Bella just smiled at her, dropping their sham of an argument with a clipped laugh. Despite Yasmine’s efforts to keep their discussion light and stupid—and that it very much was—her voice fell frustratingly quiet once she was touching Bella’s skin.

It was such a clinical thing, taking someone’s blood. Yasmine had done it a hundred times over during her temporary stint as a phlebotomist, and it had never once felt sexy, even for someone who belonged to a species of blood worshippers.

People’s veins were finicky, and you had to pay attention to get the needle in right. It was an exacting task that required focus.

And yet, all Yasmine could focus on was keeping her heart rate down.

Because despite a somewhat successful first day in the lab yesterday—and Yasmine’s commitment to using the word friends to describe their tenuous relationship—shifting their dynamic towards something professional was not without its growing pains.

They had—at least in Yasmine’s head—made an implicit agreement that they would start focusing on the work, and put whatever sexual chemistry they had to the side. But somehow trying to not think about it made it so much worse.

“You put the needle in the vein, darling,” Bella said, cutting into Yasmine’s internal monologue. She had the audacity to look at Yasmine like she was an amnesia patient. “And then blood comes out.”

“Shut up,” Yasmine muttered, inserting the needle without warning. Unforgivably, Bella didn’t flinch; she just looked Yasmine straight in the eyes, like a psychopath.

“I’m your patient, Yasmine. Have some decorum.”

Yasmine watched the tube fill up with blood, averting her gaze from Bella. “I don’t have decorum. Why do you think I got fired from the hospital I worked at?”

“You worked at a hospital?” Bella dropped the scandalized act as quickly as she adopted it. She would have made a phenomenal actress. “Why would you ever need to work anywhere?”

“I wanted the experience of working with human biology. I thought it’d be useful in case I ever needed to patch up Wallace—”

Yasmine froze, staring at the collection tube as her mouth went slack. She saw Bella’s reflection in the glass; she was narrowing her eyes curiously.

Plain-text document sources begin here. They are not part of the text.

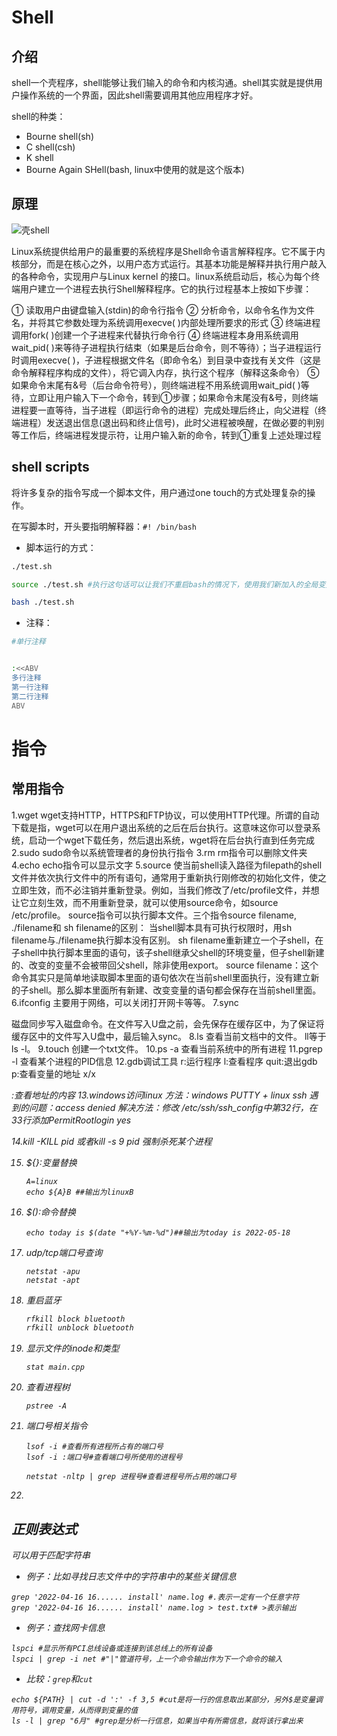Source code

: # Shell

## 介绍

shell一个壳程序，shell能够让我们输入的命令和内核沟通。shell其实就是提供用户操作系统的一个界面，因此shell需要调用其他应用程序才好。

shell的种类：

+ Bourne shell(sh)
+ C shell(csh)
+ K shell
+ Bourne Again SHell(bash, linux中使用的就是这个版本)

## 原理

![壳shell](linux_cmd.assets/壳shell.webp)

Linux系统提供给用户的最重要的系统程序是Shell命令语言解释程序。它不属于内核部分，而是在核心之外，以用户态方式运行。其基本功能是解释并执行用户敲入的各种命令，实现用户与Linux kernel 的接口。linux系统启动后，核心为每个终端用户建立一个进程去执行Shell解释程序。它的执行过程基本上按如下步骤：

① 读取用户由键盘输入(stdin)的命令行指令
② 分析命令，以命令名作为文件名，并将其它参数处理为系统调用execve( )内部处理所要求的形式
③ 终端进程调用fork( )创建一个子进程来代替执行命令行
④ 终端进程本身用系统调用wait_pid( )来等待子进程执行结束（如果是后台命令，则不等待）；当子进程运行时调用execve( )，子进程根据文件名（即命令名）到目录中查找有关文件（这是命令解释程序构成的文件），将它调入内存，执行这个程序（解释这条命令）
⑤ 如果命令末尾有&号（后台命令符号），则终端进程不用系统调用wait_pid( )等待，立即让用户输入下一个命令，转到①步骤；如果命令末尾没有&号，则终端进程要一直等待，当子进程（即运行命令的进程）完成处理后终止，向父进程（终端进程）发送退出信息(退出码和终止信号)，此时父进程被唤醒，在做必要的判别等工作后，终端进程发提示符，让用户输入新的命令，转到①重复上述处理过程



## shell scripts

将许多复杂的指令写成一个脚本文件，用户通过one touch的方式处理复杂的操作。

在写脚本时，开头要指明解释器：`#! /bin/bash`

+ 脚本运行的方式：

```bash
./test.sh

source ./test.sh #执行这句话可以让我们不重启bash的情况下，使用我们新加入的全局变量。

bash ./test.sh
```

+ 注释：

```bash
#单行注释


:<<ABV
多行注释
第一行注释
第二行注释
ABV
```

# 指令

## 常用指令

1.wget
wget支持HTTP，HTTPS和FTP协议，可以使用HTTP代理。所谓的自动下载是指，wget可以在用户退出系统的之后在后台执行。这意味这你可以登录系统，启动一个wget下载任务，然后退出系统，wget将在后台执行直到任务完成
2.sudo
sudo命令以系统管理者的身份执行指令
3.rm																		rm指令可以删除文件夹
4.echo
echo指令可以显示文字
5.source
使当前shell读入路径为filepath的shell文件并依次执行文件中的所有语句，通常用于重新执行刚修改的初始化文件，使之立即生效，而不必注销并重新登录。例如，当我们修改了/etc/profile文件，并想让它立刻生效，而不用重新登录，就可以使用source命令，如source /etc/profile。
source指令可以执行脚本文件。三个指令source filename, ./filename和 sh filename的区别：
当shell脚本具有可执行权限时，用sh filename与./filename执行脚本没有区别。
sh filename重新建立一个子shell，在子shell中执行脚本里面的语句，该子shell继承父shell的环境变量，但子shell新建的、改变的变量不会被带回父shell，除非使用export。
source filename：这个命令其实只是简单地读取脚本里面的语句依次在当前shell里面执行，没有建立新的子shell。那么脚本里面所有新建、改变变量的语句都会保存在当前shell里面。
6.ifconfig
主要用于网络，可以关闭打开网卡等等。
7.sync

磁盘同步写入磁盘命令。在文件写入U盘之前，会先保存在缓存区中，为了保证将缓存区中的文件写入U盘中，最后输入sync。
8.ls
查看当前文档中的文件。
ll等于ls -l。
9.touch
创建一个txt文件。
10.ps -a
查看当前系统中的所有进程
11.pgrep -l
查看某个进程的PID信息
12.gdb调试工具
r:运行程序
l:查看程序
quit:退出gdb
p:查看变量的地址
x/x <address>:查看地址的内容
13.windows访问linux
方法：windows PUTTY + linux ssh
遇到的问题：access denied
解决方法：修改 /etc/ssh/ssh_config中第32行，在33行添加PermitRootlogin yes

14.kill -KILL pid 或者kill -s 9 pid
强制杀死某个进程

15. ${}:变量替换

    ```shell
    A=linux
    echo ${A}B ##输出为linuxB
    ```

16. $():命令替换

    ```shell
    echo today is $(date "+%Y-%m-%d")##输出为today is 2022-05-18
    ```

17. udp/tcp端口号查询

    ```shell
    netstat -apu
    netstat -apt
    ```

18. 重启蓝牙

    ```bash
    rfkill block bluetooth
    rfkill unblock bluetooth
    ```

19. 显示文件的inode和类型

    ```shell
    stat main.cpp
    ```

20. 查看进程树

    ```shell
    pstree -A
    ```

21. 端口号相关指令

    ```shell
    lsof -i #查看所有进程所占有的端口号
    lsof -i :端口号#查看端口号所使用的进程号
    
    netstat -nltp | grep 进程号#查看进程号所占用的端口号
    ```

22. 

## 正则表达式

可以用于匹配字符串

+ 例子：比如寻找日志文件中的字符串中的某些关键信息

```shell
grep '2022-04-16 16...... install' name.log #.表示一定有一个任意字符
grep '2022-04-16 16...... install' name.log > test.txt# >表示输出
```

+ 例子：查找网卡信息

```shell
lspci #显示所有PCI总线设备或连接到该总线上的所有设备
lspci | grep -i net #"|"管道符号，上一个命令输出作为下一个命令的输入
```

+ 比较：`grep`和`cut`

```shell
echo ${PATH} | cut -d ':' -f 3,5 #cut是将一行的信息取出某部分，另外$是变量调用符号，调用变量，从而得到变量的值
ls -l | grep "6月" #grep是分析一行信息，如果当中有所需信息，就将该行拿出来
```

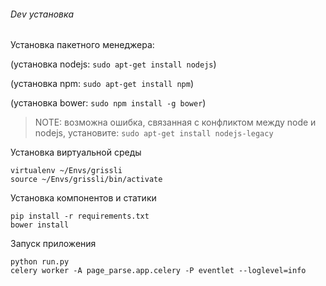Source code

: ###### Dev установка
Установка пакетного менеджера:

(установка nodejs: `sudo apt-get install nodejs`)

(установка npm: `sudo apt-get install npm`)

(установка bower: `sudo npm install -g bower`)
> NOTE: возможна ошибка, связанная с конфликтом между node и nodejs, установите: `sudo apt-get install nodejs-legacy`

Установка виртуальной среды
```
virtualenv ~/Envs/grissli
source ~/Envs/grissli/bin/activate
```

Установка компонентов и статики
```
pip install -r requirements.txt
bower install
```

Запуск приложения
```
python run.py
celery worker -A page_parse.app.celery -P eventlet --loglevel=info
```
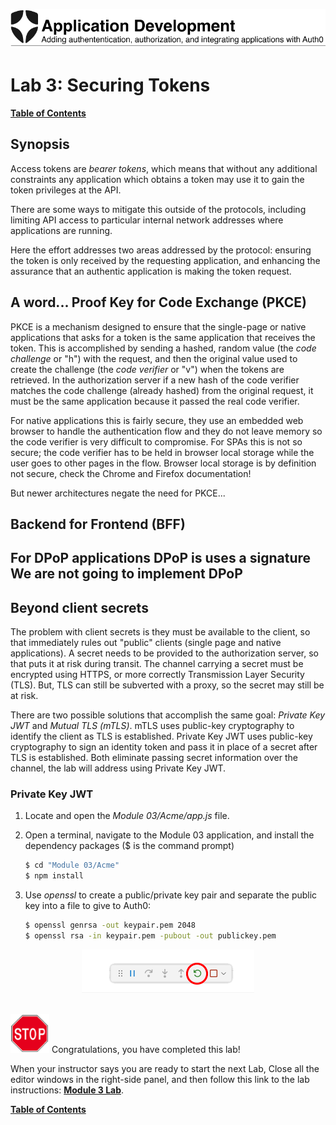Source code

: ![Lab Banner](./.assets/images/application-development-banner.png)

# Lab 3: Securing Tokens

[**Table of Contents**](./appdev-workspace.md)

## Synopsis

Access tokens are *bearer tokens*, which means that without any additional constraints any application
which obtains a token may use it to gain the token privileges at the API.

There are some ways to mitigate this outside of the protocols, including limiting API access to particular
internal network addresses where applications are running.

Here the effort addresses two areas addressed by the protocol: ensuring the token is only received by
the requesting application, and enhancing the assurance that an authentic application is
making the token request.

## A word... Proof Key for Code Exchange (PKCE)

PKCE is a mechanism designed to ensure that the single-page or native applications that asks for
a token is the same application that receives the token.
This is accomplished by sending a hashed, random value (the *code challenge* or "h")
with the request, and then the original value used to create the challenge
(the *code verifier* or "v") when the tokens are retrieved.
In the authorization server if a new hash of the code verifier matches the code challenge (already hashed)
from the original request, it must be the same application because it passed the real code verifier.

For native applications this is fairly secure, they use an embedded web browser to handle the authentication
flow and they do not leave memory so the code verifier is very difficult to compromise.
For SPAs this is not so secure; the code verifier has to be held in browser local storage while the user
goes to other pages in the flow.
Browser local storage is by definition not secure, check the Chrome and Firefox documentation!

But newer architectures negate the need for PKCE...

## Backend for Frontend (BFF)


## For DPoP applications DPoP is uses a signature We are not going to implement DPoP



## Beyond client secrets

The problem with client secrets is they must be available to the client, so that immediately
rules out "public" clients (single page and native applications).
A secret needs to be provided to the authorization server, so that puts it at risk during transit.
The channel carrying a secret must be encrypted using HTTPS, or more correctly Transmission
Layer Security (TLS).
But, TLS can still be subverted with a proxy, so the secret may still be at risk.

There are two possible solutions that accomplish the same goal: *Private Key JWT* and *Mutual TLS (mTLS)*.
mTLS uses public-key cryptography to identify the client as TLS is established.
Private Key JWT
uses public-key cryptography to sign an identity token and pass it in place of a secret after TLS
is established.
Both eliminate passing secret information over the channel, the lab will address using Private Key JWT.

### Private Key JWT

1. Locate and open the *Module 03/Acme/app.js* file.

1. Open a terminal, navigate to the Module 03 application, and install the dependency packages ($ is
the command prompt)

    ```bash
    $ cd "Module 03/Acme"
    $ npm install
    ```

1. Use *openssl* to create a public/private key pair and separate the public key
into a file to give to Auth0:

    ```bash
    $ openssl genrsa -out keypair.pem 2048
    $ openssl rsa -in keypair.pem -pubout -out publickey.pem
    ```




<div style="text-align: center"><img src="./.assets/images/vscode-rundebug-toolbar-restart.png" /></div>

<br>![Stop](./.assets/images/stop.png)
Congratulations, you have completed this lab!

When your instructor says you are ready to start the next Lab,
Close all the editor windows in the right-side panel, and then follow this
link to the lab instructions: [**Module 3 Lab**](./module03-instructions.md).

[**Table of Contents**](./appdev-workspace.md)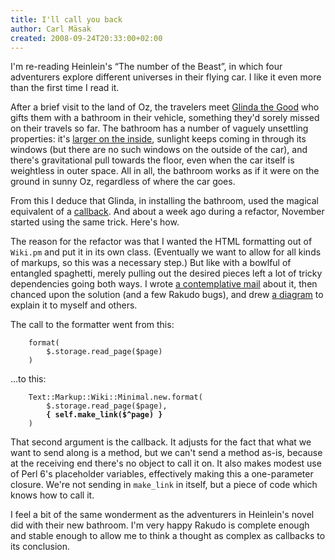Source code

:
 ```yaml
---
title: I'll call you back
author: Carl Mäsak
created: 2008-09-24T20:33:00+02:00
---
```

I'm re-reading Heinlein's “The number of the Beast”, in which four adventurers explore different universes in their flying car. I like it even more than the first time I read it.

After a brief visit to the land of Oz, the travelers meet [Glinda the Good](http://en.wikipedia.org/wiki/Glinda) who gifts them with a bathroom in their vehicle, something they'd sorely missed on their travels so far. The bathroom has a number of vaguely unsettling properties: it's [larger on the inside](http://tardis.wikia.com/wiki/Dimensionally_transcendental), sunlight keeps coming in through its windows (but there are no such windows on the outside of the car), and there's gravitational pull towards the floor, even when the car itself is weightless in outer space. All in all, the bathroom works as if it were on the ground in sunny Oz, regardless of where the car goes.

From this I deduce that Glinda, in installing the bathroom, used the magical equivalent of a [callback](http://en.wikipedia.org/wiki/Callback_(computer_science)). And about a week ago during a refactor, November started using the same trick. Here's how.

The reason for the refactor was that I wanted the HTML formatting out of `Wiki.pm` and put it in its own class. (Eventually we want to allow for all kinds of markups, so this was a necessary step.) But like with a bowlful of entangled spaghetti, merely pulling out the desired pieces left a lot of tricky dependencies going both ways. I wrote [a contemplative mail](http://groups.google.com/group/november-wiki/msg/d81c345b61804344) about it, then chanced upon the solution (and a few Rakudo bugs), and drew [a diagram](http://masak.org/carl/dependency-injection.png) to explain it to myself and others.

The call to the formatter went from this:

        format(
            $.storage.read_page($page)
        )

...to this:

<pre><code>&#160;&#160;&#160;&#160;Text::Markup::Wiki::Minimal.new.format(
&#160;&#160;&#160;&#160;&#160;&#160;&#160;&#160;$.storage.read_page($page),
&#160;&#160;&#160;&#160;&#160;&#160;&#160;&#160;<b>{ self.make_link($^page) }</b>
&#160;&#160;&#160;&#160;)</code></pre>

That second argument is the callback. It adjusts for the fact that what we want to send along is a method, but we can't send a method as-is, because at the receiving end there's no object to call it on. It also makes modest use of Perl 6's placeholder variables, effectively making this a one-parameter closure. We're not sending in `make_link` in itself, but a piece of code which knows how to call it.

I feel a bit of the same wonderment as the adventurers in Heinlein's novel did with their new bathroom. I'm very happy Rakudo is complete enough and stable enough to allow me to think a thought as complex as callbacks to its conclusion.


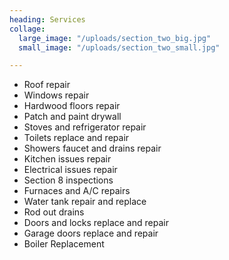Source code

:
 ```yaml
---
heading: Services
collage:
  large_image: "/uploads/section_two_big.jpg"
  small_image: "/uploads/section_two_small.jpg"

---
```

* Roof repair
* Windows repair
* Hardwood floors repair
* Patch and paint drywall
* Stoves and refrigerator repair
* Toilets replace and repair
* Showers faucet and drains repair
* Kitchen issues repair
* Electrical issues repair
* Section 8 inspections
* Furnaces and A/C repairs
* Water tank repair and replace
* Rod out drains
* Doors and locks replace and repair
* Garage doors replace and repair
* Boiler Replacement
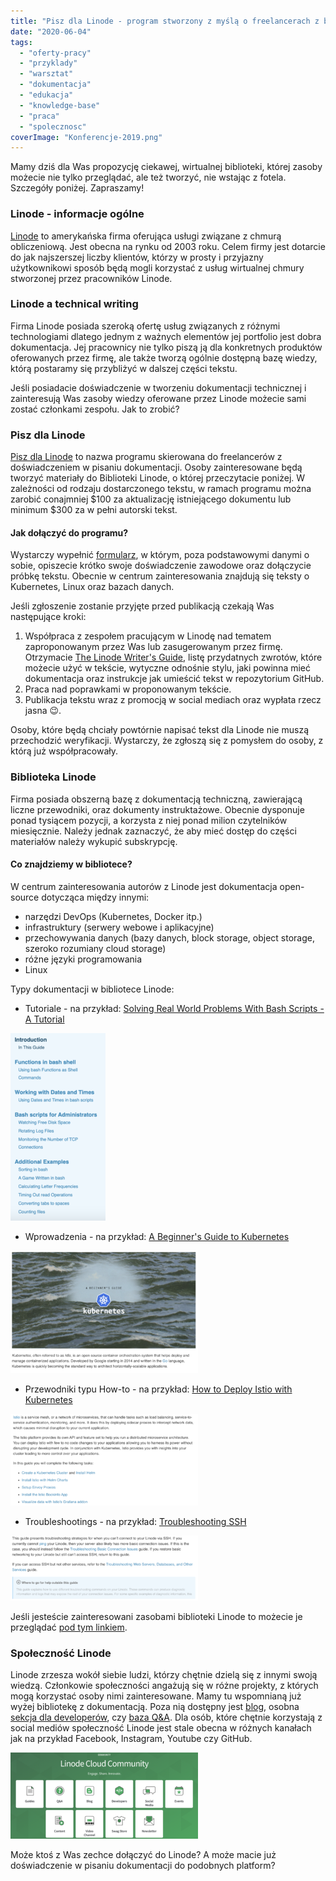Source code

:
 ```yaml
---
title: "Pisz dla Linode - program stworzony z myślą o freelancerach z branży"
date: "2020-06-04"
tags:
  - "oferty-pracy"
  - "przyklady"
  - "warsztat"
  - "dokumentacja"
  - "edukacja"
  - "knowledge-base"
  - "praca"
  - "spolecznosc"
coverImage: "Konferencje-2019.png"
---
```


Mamy dziś dla Was propozycję ciekawej, wirtualnej biblioteki, której zasoby
możecie nie tylko przeglądać, ale też tworzyć, nie wstając z fotela. Szczegóły
poniżej. Zapraszamy!

### Linode - informacje ogólne

[Linode](https://www.linode.com/) to amerykańska firma oferująca usługi związane
z chmurą obliczeniową. Jest obecna na rynku od 2003 roku. Celem firmy jest
dotarcie do jak najszerszej liczby klientów, którzy w prosty i przyjazny
użytkownikowi sposób będą mogli korzystać z usług wirtualnej chmury stworzonej
przez pracowników Linode.

### Linode a technical writing

Firma Linode posiada szeroką ofertę usług związanych z różnymi technologiami
dlatego jednym z ważnych elementów jej portfolio jest dobra dokumentacja. Jej
pracownicy nie tylko piszą ją dla konkretnych produktów oferowanych przez firmę,
ale także tworzą ogólnie dostępną bazę wiedzy, którą postaramy się przybliżyć w
dalszej części tekstu.

Jeśli posiadacie doświadczenie w tworzeniu dokumentacji technicznej i
zainteresują Was zasoby wiedzy oferowane przez Linode możecie sami zostać
członkami zespołu. Jak to zrobić?

### Pisz dla Linode

[Pisz dla Linode](https://www.linode.com/lp/write-for-linode/) to nazwa programu
skierowana do freelancerów z doświadczeniem w pisaniu dokumentacji. Osoby
zainteresowane będą tworzyć materiały do Biblioteki Linode, o której
przeczytacie poniżej. W zależności od rodzaju dostarczonego tekstu, w ramach
programu można zarobić conajmniej $100 za aktualizację istniejącego dokumentu
lub minimum $300 za w pełni autorski tekst.

#### Jak dołączyć do programu?

Wystarczy wypełnić
[formularz](https://www.linode.com/lp/write-for-linode/#write-for-linode-form),
w którym, poza podstawowymi danymi o sobie, opiszecie krótko swoje doświadczenie
zawodowe oraz dołączycie próbkę tekstu. Obecnie w centrum zainteresowania
znajdują się teksty o Kubernetes, Linux oraz bazach danych.

Jeśli zgłoszenie zostanie przyjęte przed publikacją czekają Was następujące
kroki:

1. Współpraca z zespołem pracującym w Linodę nad tematem zaproponowanym przez
   Was lub zasugerowanym przez firmę. Otrzymacie
   [The Linode Writer's Guide](https://www.linode.com/docs/linode-writers-formatting-guide/),
   listę przydatnych zwrotów, które możecie użyć w tekście, wytyczne odnośnie
   stylu, jaki powinna mieć dokumentacja oraz instrukcje jak umieścić tekst w
   repozytorium GitHub.
2. Praca nad poprawkami w proponowanym tekście.
3. Publikacja tekstu wraz z promocją w social mediach oraz wypłata rzecz jasna
   😉.

Osoby, które będą chciały powtórnie napisać tekst dla Linode nie muszą
przechodzić weryfikacji. Wystarczy, że zgłoszą się z pomysłem do osoby, z którą
już współpracowały.

### Biblioteka Linode

Firma posiada obszerną bazę z dokumentacją techniczną, zawierającą liczne
przewodniki, oraz dokumenty instruktażowe. Obecnie dysponuje ponad tysiącem
pozycji, a korzysta z niej ponad milion czytelników miesięcznie. Należy jednak
zaznaczyć, że aby mieć dostęp do części materiałów należy wykupić subskrypcję.

#### Co znajdziemy w bibliotece?

W centrum zainteresowania autorów z Linode jest dokumentacja open-source
dotycząca między innymi:

- narzędzi DevOps (Kubernetes, Docker itp.)
- infrastruktury (serwery webowe i aplikacyjne)
- przechowywania danych (bazy danych, block storage, object storage, szeroko
  rozumiany cloud storage)
- różne języki programowania
- Linux

Typy dokumentacji w bibliotece Linode:

- Tutoriale - na przykład:
  [Solving Real World Problems With Bash Scripts - A Tutorial](https://www.linode.com/docs/development/bash/solving-real-world-problems-with-bash-scripts-a-tutorial/)

![](images/Tutorial-152x300.png)

- Wprowadzenia - na przykład:
  [A Beginner's Guide to Kubernetes](https://www.linode.com/docs/kubernetes/beginners-guide-to-kubernetes/)

![](images/guide-300x196.png)

- Przewodniki typu How-to - na przykład:
  [How to Deploy Istio with Kubernetes](https://www.linode.com/docs/kubernetes/how-to-deploy-istio-with-kubernetes/)

![](images/how_to-300x147.png)

- Troubleshootings - na przykład:
  [Troubleshooting SSH](https://www.linode.com/docs/troubleshooting/troubleshooting-ssh/)

![](images/troubleshooting-300x104.png)

Jeśli jesteście zainteresowani zasobami biblioteki Linode to możecie je
przeglądać [pod tym linkiem](https://www.linode.com/docs/).

### Społeczność Linode

Linode zrzesza wokół siebie ludzi, którzy chętnie dzielą się z innymi swoją
wiedzą. Członkowie społeczności angażują się w różne projekty, z których mogą
korzystać osoby nimi zainteresowane. Mamy tu wspomnianą już wyżej bibliotekę z
dokumentacją. Poza nią dostępny jest [blog](https://www.linode.com/blog/),
osobna [sekcja dla developerów](https://www.linode.com/developers/), czy
[baza Q&A](https://www.linode.com/community/questions/). Dla osób, które chętnie
korzystają z social mediów społeczność Linode jest stale obecna w różnych
kanałach jak na przykład Facebook, Instagram, Youtube czy GitHub.

![](images/linode_community-300x138.png)

Może ktoś z Was zechce dołączyć do Linode? A może macie już doświadczenie w
pisaniu dokumentacji do podobnych platform?
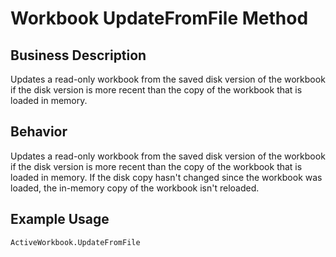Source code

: # Workbook UpdateFromFile Method

## Business Description
Updates a read-only workbook from the saved disk version of the workbook if the disk version is more recent than the copy of the workbook that is loaded in memory.

## Behavior
Updates a read-only workbook from the saved disk version of the workbook if the disk version is more recent than the copy of the workbook that is loaded in memory. If the disk copy hasn't changed since the workbook was loaded, the in-memory copy of the workbook isn't reloaded.

## Example Usage
```vba
ActiveWorkbook.UpdateFromFile
```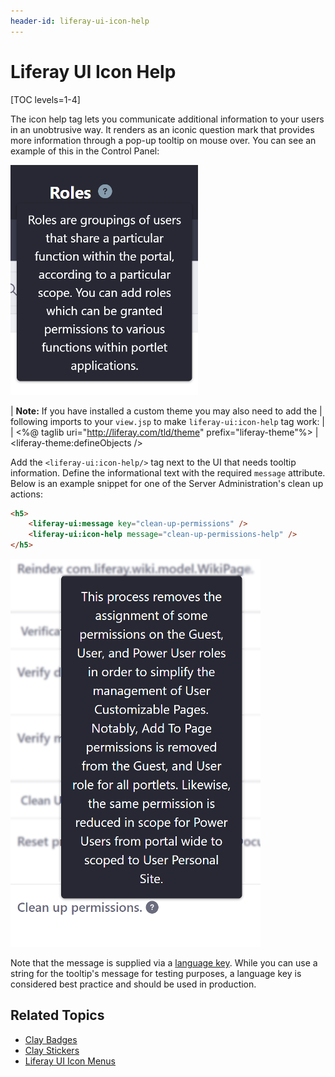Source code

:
 ```yaml
---
header-id: liferay-ui-icon-help
---
```


# Liferay UI Icon Help

[TOC levels=1-4]

The icon help tag lets you communicate additional information to your users in 
an unobtrusive way. It renders as an iconic question mark that provides more 
information through a pop-up tooltip on mouse over. You can see an example of 
this in the Control Panel:

![Figure 1: Here's an example of the icon help tag.](../../../../images/liferay-ui-taglib-tooltip.png)

| **Note:** If you have installed a custom theme you may also need to add the
| following imports to your `view.jsp` to make `liferay-ui:icon-help` tag work:
| 
|     <%@ taglib uri="http://liferay.com/tld/theme" prefix="liferay-theme"%>
|     <liferay-theme:defineObjects />

Add the `<liferay-ui:icon-help/>` tag next to the UI that needs tooltip 
information. Define the informational text with the required `message` 
attribute. Below is an example snippet for one of the Server Administration's 
clean up actions:

```html
<h5>
    <liferay-ui:message key="clean-up-permissions" />
    <liferay-ui:icon-help message="clean-up-permissions-help" />
</h5>
```

![Figure 2: help icons are used throughout the Control Panel.](../../../../images/liferay-ui-taglib-tooltip-02.png)

Note that the message is supplied via a 
[language key](/docs/7-2/frameworks/-/knowledge_base/f/localizing-your-application#where-do-i-put-language-files). 
While you can use a string for the tooltip's message for testing purposes, a 
language key is considered best practice and should be used in production. 

## Related Topics

- [Clay Badges](/docs/7-2/reference/-/knowledge_base/r/clay-badges)
- [Clay Stickers](/docs/7-2/reference/-/knowledge_base/r/clay-stickers)
- [Liferay UI Icon Menus](/docs/7-2/reference/-/knowledge_base/r/liferay-ui-icon-menus)
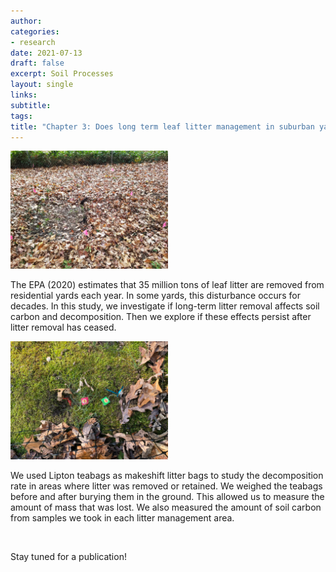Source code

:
 ```yaml
---
author: 
categories:
- research
date: 2021-07-13
draft: false
excerpt: Soil Processes
layout: single
links:
subtitle: 
tags:
title: "Chapter 3: Does long term leaf litter management in suburban yards lead to legacy effects on soil carbon and decomposition?"
---
```


<img src="IMG_1.jpg" alt="" width="50%"/>

The EPA (2020) estimates that 35 million tons of leaf litter are removed from residential yards each year. In some yards, this disturbance occurs for decades. In this study, we investigate if long-term litter removal affects soil carbon and decomposition. Then we explore if these effects persist after litter removal has ceased. 
  
<img src="IMG_12.jpg" alt="" width="50%"/>

We used Lipton teabags as makeshift litter bags to study the decomposition rate in areas where litter was removed or retained. We weighed the teabags before and after burying them in the ground. This allowed us to measure the amount of mass that was lost. We also measured the amount of soil carbon from samples we took in each litter management area.

<img src="IMG_4.jpg" alt="" width="50%"/>  

Stay tuned for a publication!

“Wallace,” Bella repeated. “Who is Wallace?”

Shit. Shit. Shit.

Even though she’d started to trust Bella more since their last conversation—whether that was because she had actually divulged something personal, or simply because Yasmine was exhausted by her own paranoia, she wasn’t sure—but still she didn’t feel like she could just tell Bella about her son.

It was like handing her a gun and a silver bullet.

“My nephew,” she settled on.

“Ah. Right.” She saw Bella’s eyes dip to something on the floor a few feet away. She got off the examination table, and reached for her tote bag. “Speaking of.”

Bella extracted something from the bag, then held it up; it was a photoframe. Specifically, the photo of Yasmine and Wallace that had been sitting on Yasmine’s display table back at home. She’d assumed it’d been lost in the fire.